> Problem details
Tell how many lines in the data below contain "progression", using one number as the whole reply.

--- Data shown Enclosed Below ---

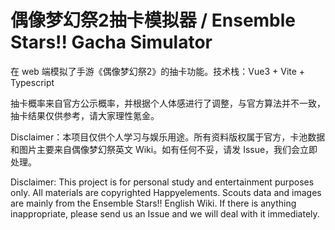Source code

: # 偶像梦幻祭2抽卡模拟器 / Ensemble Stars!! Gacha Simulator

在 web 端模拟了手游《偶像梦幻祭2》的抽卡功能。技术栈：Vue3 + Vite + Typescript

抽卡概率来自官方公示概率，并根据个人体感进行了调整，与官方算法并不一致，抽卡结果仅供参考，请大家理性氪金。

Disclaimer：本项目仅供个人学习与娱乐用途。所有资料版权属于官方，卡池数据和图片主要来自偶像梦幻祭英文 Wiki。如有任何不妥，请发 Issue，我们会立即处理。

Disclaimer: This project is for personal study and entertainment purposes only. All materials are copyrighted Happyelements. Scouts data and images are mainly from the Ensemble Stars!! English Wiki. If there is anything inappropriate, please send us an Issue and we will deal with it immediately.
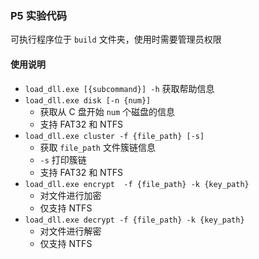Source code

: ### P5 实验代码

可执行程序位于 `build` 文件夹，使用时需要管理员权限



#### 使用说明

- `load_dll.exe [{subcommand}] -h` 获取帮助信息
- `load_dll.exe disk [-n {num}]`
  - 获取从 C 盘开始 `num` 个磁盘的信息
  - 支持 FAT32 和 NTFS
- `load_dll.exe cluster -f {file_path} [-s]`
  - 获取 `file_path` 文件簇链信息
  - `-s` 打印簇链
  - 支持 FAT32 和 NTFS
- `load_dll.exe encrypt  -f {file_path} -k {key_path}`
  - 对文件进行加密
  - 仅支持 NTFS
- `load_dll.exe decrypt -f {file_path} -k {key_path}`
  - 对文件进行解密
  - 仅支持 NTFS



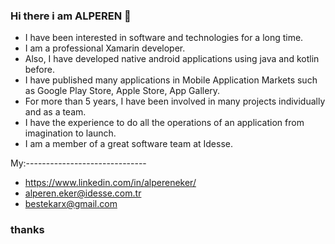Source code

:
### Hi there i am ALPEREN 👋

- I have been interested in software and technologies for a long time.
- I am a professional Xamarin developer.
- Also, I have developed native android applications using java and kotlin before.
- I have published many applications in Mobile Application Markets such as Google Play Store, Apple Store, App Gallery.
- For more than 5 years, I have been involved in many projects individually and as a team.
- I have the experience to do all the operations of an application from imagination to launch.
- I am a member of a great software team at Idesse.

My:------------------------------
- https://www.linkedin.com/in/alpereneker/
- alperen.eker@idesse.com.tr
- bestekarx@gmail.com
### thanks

--- End of Enclosed Data shown ---
--- Data shown Enclosed Below ---

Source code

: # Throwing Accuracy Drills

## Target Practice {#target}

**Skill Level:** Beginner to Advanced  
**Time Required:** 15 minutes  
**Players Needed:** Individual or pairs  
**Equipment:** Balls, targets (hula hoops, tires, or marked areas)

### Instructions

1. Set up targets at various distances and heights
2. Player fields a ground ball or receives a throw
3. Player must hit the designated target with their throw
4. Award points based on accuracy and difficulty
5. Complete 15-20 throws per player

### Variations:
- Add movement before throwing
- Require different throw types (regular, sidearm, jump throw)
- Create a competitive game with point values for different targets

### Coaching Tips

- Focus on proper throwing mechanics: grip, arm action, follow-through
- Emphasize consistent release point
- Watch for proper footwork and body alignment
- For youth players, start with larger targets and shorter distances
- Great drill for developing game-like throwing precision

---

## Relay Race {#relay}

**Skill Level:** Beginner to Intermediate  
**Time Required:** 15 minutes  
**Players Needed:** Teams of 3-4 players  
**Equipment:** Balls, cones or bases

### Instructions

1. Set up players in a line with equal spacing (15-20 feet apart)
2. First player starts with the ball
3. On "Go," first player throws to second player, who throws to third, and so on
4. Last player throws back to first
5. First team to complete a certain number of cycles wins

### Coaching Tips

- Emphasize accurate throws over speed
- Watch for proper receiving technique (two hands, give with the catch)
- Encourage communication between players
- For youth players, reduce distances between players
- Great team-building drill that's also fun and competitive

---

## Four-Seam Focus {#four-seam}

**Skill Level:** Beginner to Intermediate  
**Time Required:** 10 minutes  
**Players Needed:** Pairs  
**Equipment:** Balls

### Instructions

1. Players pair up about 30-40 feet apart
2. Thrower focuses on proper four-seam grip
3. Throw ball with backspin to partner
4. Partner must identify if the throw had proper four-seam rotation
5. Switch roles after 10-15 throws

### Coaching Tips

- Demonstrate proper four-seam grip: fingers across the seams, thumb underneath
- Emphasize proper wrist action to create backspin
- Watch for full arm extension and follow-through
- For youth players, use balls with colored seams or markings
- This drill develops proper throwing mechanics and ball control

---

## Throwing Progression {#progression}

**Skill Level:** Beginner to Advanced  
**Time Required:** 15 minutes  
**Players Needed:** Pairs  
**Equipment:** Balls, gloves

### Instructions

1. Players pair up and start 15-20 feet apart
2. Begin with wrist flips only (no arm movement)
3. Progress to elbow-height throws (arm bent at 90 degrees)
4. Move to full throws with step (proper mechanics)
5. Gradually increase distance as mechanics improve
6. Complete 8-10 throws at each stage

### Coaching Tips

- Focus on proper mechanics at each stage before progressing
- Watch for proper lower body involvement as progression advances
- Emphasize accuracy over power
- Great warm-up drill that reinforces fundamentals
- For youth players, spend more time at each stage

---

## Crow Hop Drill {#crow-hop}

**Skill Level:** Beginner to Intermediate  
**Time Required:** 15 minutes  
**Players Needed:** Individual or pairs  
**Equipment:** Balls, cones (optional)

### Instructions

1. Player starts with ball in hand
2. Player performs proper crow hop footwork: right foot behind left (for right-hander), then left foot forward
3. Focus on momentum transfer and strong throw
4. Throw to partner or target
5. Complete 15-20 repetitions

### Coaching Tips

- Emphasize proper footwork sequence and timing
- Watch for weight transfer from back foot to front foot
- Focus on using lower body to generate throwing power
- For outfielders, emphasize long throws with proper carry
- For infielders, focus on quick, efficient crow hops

--- End of Enclosed Data shown ---

> Written answer
2